## Saved data entries

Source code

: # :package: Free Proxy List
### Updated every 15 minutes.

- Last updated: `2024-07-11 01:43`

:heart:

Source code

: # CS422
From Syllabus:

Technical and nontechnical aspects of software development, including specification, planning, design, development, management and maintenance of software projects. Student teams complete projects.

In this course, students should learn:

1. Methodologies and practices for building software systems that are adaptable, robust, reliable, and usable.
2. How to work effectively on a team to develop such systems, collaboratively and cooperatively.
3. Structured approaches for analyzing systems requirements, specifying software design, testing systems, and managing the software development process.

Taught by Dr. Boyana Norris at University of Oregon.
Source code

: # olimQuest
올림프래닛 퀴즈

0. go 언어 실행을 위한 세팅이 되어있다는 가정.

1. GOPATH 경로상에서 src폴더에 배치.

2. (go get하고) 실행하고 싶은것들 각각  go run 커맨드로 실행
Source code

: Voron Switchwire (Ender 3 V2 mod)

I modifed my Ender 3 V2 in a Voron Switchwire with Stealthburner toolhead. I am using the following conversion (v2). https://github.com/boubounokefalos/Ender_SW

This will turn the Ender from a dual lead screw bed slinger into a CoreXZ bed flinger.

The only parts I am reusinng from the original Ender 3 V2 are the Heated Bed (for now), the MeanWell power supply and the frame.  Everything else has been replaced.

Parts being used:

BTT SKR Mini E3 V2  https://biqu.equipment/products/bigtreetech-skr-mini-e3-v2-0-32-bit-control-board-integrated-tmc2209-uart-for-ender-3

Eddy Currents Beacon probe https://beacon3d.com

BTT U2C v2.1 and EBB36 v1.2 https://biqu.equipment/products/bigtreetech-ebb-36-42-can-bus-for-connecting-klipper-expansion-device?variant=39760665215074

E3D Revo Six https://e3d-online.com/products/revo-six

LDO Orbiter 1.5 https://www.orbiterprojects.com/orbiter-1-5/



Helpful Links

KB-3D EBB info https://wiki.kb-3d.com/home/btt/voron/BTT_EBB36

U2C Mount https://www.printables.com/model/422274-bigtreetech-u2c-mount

## What is required
Look over the records above, and wherever a line contains the string "software", copy that line.

## Response to the task
Technical and nontechnical aspects of software development, including specification, planning, design, development, management and maintenance of software projects. Student teams complete projects.
1. Methodologies and practices for building software systems that are adaptable, robust, reliable, and usable.
3. Structured approaches for analyzing systems requirements, specifying software design, testing systems, and managing the software development process.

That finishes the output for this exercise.